Tips to Protect Your Business Plan from Being Stolen
FoxBusiness.com published a write-up by Susan Schreter on how to go about presenting a business plan to prospective investors. One major concern of budding entrepreneurs is the possibility that their business idea may be stolen by people they turn to for financial support. Schreter listed three tips to minimize such occurrence.
Q: I’m afraid to send my business plan to investors. After all they can just steal all my ideas and go make all the big money without me. What can I do to protect myself?
A: During the earliest days of business building, entrepreneurs know they are vulnerable. They’ve heard the stories. Yes, there is competition everywhere, but nothing is worse than thinking your best ideas will be usurped by the very people you turn to for financial support. I’d like to give you assurances that your business plan won’t circulate among potential industry competitors, but I can’t. It happens.
What I can assure you is active angel club investors and venture capital funds are not likely to steal your ideas and morph into your main competition. The purpose of startup and early stage investors are to fund high-potential companies like yours, not operate them. Savvy investors are happy to let you do the hard work of perfecting products and services, and steadily building the value of a company to a lucrative sale.
Here are some recommendations:
No. 1: Don’t send entire business plans, patent filings or other detailed proprietary information to potential investors as part of an initial solicitation. Start with an executive summary.
No. 2: Take the time to read about a venture capital fund’s portfolio companies. Do any of these companies have similar technology or market goals as you? Be wary if they do.
No. 3: Include a standard confidentiality notice on the cover of your business plan rather than ask a fund to sign a confidentiality agreement. Private investors and venture capital funds just don’t have the time to negotiate agreements with every entrepreneur who seeks venture funding. Plus, larger funds argue that they see so many similar plans they are not in a position to police innovation. That’s the purpose of intellectual property law.

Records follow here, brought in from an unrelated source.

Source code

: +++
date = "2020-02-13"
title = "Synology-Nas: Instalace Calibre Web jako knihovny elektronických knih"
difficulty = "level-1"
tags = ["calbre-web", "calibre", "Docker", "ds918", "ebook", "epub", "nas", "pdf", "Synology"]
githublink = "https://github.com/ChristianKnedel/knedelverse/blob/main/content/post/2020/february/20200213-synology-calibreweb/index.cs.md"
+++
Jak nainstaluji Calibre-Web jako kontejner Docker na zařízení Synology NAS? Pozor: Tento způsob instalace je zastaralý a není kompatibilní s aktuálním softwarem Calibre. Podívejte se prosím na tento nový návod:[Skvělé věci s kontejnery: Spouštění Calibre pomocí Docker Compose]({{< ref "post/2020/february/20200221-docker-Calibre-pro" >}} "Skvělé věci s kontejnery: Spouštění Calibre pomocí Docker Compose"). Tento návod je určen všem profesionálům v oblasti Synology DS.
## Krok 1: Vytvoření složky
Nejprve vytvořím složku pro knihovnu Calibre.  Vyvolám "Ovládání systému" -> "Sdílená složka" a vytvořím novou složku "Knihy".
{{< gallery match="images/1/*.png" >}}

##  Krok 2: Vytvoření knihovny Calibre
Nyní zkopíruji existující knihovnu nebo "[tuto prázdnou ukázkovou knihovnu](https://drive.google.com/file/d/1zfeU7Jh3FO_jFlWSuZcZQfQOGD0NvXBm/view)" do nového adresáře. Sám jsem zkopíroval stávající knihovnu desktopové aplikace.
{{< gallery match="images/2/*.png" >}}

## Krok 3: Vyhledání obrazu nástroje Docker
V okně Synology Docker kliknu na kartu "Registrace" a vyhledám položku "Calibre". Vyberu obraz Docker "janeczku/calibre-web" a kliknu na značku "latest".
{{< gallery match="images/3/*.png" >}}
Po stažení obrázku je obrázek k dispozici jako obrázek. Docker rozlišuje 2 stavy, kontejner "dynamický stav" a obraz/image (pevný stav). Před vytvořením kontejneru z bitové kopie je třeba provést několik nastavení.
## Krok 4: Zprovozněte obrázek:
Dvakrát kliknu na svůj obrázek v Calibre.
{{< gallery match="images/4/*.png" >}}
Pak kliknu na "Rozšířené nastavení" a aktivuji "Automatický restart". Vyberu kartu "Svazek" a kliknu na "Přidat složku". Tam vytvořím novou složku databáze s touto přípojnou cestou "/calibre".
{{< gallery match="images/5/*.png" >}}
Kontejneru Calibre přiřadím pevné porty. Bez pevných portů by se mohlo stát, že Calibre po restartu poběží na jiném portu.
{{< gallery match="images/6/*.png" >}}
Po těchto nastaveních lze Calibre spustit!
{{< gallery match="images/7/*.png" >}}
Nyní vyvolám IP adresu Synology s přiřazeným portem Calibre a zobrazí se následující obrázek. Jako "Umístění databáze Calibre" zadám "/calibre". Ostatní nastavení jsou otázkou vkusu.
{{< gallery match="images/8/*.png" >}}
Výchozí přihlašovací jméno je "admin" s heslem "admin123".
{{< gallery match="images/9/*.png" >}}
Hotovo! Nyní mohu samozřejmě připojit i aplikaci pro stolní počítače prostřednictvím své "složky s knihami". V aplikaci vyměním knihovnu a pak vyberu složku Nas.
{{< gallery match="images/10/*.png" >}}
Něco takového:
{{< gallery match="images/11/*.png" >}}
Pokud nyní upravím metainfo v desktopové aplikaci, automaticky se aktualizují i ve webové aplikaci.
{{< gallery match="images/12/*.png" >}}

Despite your reservations about the venture finance community, there is a far more likely way you can lose your company’s competitive advantage. It’s all about how fast good ideas are copied in the marketplace.
The best way to protect your company’s first-to-market advantage is to capitalize it with deep-pocket partners, hire over-qualified employees, lock down your distribution, protect your intellectual property and consult mentors from your industry. It’s easier (and less exhausting) to stay one step ahead if you have strategic help along the way.
You can’t let competitive fear paralyze your efforts to raise money or enter into industry alliances that can help your company progress. At some point, you have to trust your instincts and move forward.